Mais, par ailleurs, l’embroussaillement favorise l’apparition de nouvelles essences végétales et de nouvelles espèces animales. Certains voient cette évolution comme un repli, alors que pour d’autres elle est synonyme d’aventure et de biodiversité. Gilles Clément propose la réalisation d’un ouvrage comprenant des textes et des dessins restituant l’ensemble de la réflexion qu’il a menée sur le territoire de la vallée de la Drobie.

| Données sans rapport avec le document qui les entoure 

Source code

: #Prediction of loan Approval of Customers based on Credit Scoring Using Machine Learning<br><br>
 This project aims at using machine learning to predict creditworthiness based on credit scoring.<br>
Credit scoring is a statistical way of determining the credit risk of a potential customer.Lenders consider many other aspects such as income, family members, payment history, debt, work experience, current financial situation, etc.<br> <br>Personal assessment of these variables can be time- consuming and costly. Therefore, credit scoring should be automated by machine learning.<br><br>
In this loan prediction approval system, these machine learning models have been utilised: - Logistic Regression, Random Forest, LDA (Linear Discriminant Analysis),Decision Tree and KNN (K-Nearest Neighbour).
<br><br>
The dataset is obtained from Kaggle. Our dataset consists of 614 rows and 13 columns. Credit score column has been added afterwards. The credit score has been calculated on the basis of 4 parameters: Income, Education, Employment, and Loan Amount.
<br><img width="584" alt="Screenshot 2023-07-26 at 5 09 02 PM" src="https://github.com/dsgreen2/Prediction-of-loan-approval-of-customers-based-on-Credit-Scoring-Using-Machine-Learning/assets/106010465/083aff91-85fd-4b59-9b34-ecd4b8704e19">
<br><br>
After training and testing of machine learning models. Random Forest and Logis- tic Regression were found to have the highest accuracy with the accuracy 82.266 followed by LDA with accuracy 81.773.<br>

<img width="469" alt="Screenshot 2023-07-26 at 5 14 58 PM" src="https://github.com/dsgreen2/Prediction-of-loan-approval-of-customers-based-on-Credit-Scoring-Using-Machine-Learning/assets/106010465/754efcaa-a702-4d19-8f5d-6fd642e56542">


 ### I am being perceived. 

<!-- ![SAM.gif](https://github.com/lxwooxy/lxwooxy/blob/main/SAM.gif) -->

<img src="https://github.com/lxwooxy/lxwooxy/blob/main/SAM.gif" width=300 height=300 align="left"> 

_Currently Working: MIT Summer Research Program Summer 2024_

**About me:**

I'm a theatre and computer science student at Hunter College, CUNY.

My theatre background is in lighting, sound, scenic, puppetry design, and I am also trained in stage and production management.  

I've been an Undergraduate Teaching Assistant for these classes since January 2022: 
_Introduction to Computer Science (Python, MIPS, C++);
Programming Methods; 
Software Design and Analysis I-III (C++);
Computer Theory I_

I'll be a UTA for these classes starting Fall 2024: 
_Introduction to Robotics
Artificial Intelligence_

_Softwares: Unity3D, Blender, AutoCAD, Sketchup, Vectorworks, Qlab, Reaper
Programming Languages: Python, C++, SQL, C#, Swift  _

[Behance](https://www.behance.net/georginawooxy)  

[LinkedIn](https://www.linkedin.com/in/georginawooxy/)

Parallèlement, sur le terrain, il envisage une installation sans émergence, qui serait une halte sur un point haut du sentier des Lauzes mais légèrement à l’écart de celui-ci, à proximité de la Chapelle Saint-Régis entre Saint-Mélany et Dompnac. Le site est localisé dans le climat forestier naturel des monts d’Ardèche à sol acide, donc dans la yeuseraie, milieu peu considéré, traditionnellement réservé à la sauvagine. Il se place en belvédère dont l’angle de vision contient quelques traits remarquables du paysage de l’Ardèche autour de la Drobie, et en particulier l’effet « clairière» des terres aménagées et protégées, groupées autour des villages et entourées de forêts continues dominées par le châtaignier (vue sur Dompnac, village caractéristique d’une telle configuration).

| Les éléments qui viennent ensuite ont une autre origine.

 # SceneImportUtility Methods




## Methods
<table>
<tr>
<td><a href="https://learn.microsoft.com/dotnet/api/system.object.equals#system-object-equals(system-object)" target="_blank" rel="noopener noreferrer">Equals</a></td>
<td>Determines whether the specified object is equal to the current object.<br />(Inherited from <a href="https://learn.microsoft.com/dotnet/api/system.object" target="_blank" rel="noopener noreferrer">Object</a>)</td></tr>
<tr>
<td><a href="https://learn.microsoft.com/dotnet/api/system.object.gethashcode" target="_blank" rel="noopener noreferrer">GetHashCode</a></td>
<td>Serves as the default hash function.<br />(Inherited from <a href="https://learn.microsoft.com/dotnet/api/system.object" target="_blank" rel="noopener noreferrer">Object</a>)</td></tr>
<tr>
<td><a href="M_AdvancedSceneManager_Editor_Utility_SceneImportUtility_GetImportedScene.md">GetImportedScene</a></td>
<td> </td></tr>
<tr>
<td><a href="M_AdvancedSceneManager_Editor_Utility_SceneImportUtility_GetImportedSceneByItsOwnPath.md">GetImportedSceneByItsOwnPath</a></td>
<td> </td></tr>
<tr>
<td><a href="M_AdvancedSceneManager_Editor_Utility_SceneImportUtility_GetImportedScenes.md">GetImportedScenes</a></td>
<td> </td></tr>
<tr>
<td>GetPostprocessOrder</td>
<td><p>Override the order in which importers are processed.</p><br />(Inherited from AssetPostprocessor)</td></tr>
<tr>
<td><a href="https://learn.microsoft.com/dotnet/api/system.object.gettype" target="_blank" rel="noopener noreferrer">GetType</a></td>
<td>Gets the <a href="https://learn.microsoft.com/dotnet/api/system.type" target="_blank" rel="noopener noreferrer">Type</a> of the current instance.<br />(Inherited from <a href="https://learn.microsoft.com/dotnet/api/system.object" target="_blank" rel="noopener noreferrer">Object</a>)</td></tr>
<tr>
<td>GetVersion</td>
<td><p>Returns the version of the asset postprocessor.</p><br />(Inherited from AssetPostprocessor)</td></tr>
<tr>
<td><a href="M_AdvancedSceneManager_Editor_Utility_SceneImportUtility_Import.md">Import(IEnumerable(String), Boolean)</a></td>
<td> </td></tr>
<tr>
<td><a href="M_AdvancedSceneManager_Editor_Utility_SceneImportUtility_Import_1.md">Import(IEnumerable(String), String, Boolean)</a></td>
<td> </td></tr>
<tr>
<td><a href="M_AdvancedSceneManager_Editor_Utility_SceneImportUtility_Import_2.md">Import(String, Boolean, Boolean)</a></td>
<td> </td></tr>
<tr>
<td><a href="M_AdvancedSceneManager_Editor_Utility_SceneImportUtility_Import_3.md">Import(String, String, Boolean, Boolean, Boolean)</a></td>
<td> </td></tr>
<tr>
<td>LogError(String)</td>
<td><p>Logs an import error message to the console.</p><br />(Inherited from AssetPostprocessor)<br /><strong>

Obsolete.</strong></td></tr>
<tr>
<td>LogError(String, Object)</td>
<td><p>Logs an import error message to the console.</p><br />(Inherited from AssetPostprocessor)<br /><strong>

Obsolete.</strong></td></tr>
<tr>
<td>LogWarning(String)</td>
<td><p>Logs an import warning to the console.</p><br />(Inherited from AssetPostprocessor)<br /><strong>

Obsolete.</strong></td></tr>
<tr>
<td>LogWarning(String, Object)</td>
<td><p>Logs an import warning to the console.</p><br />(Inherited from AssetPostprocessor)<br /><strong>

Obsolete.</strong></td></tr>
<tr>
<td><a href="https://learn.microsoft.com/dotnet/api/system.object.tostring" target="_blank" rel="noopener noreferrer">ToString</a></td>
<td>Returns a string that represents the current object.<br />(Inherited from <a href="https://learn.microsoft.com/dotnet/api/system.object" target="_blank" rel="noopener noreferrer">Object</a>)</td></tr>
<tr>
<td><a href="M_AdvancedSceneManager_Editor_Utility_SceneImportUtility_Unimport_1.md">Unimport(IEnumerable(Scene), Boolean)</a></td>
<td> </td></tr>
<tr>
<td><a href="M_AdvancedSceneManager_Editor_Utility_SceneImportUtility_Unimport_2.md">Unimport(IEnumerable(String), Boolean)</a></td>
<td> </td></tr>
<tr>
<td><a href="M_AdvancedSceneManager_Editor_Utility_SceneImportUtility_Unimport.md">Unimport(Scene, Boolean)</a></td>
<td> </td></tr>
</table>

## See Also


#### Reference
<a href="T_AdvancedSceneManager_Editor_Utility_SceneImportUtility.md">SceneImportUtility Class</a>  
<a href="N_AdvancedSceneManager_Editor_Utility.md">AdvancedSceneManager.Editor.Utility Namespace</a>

L’installation consiste en un platelage de bois, horizontal et « rampant », composé de trois plateaux, semblant couler à même la roche et se pliant à la découpe des moindres reliefs. On y accède depuis le chemin par une sorte de dérivation, perçue comme une invitation à s’engager dans la yeuseraie.
Ce sentier traverse un boqueteau de chênes émondés puis de chênes tortueux aux formes remarquables pour atteindre une lande à genêts purgatifs qui conduit à la halte.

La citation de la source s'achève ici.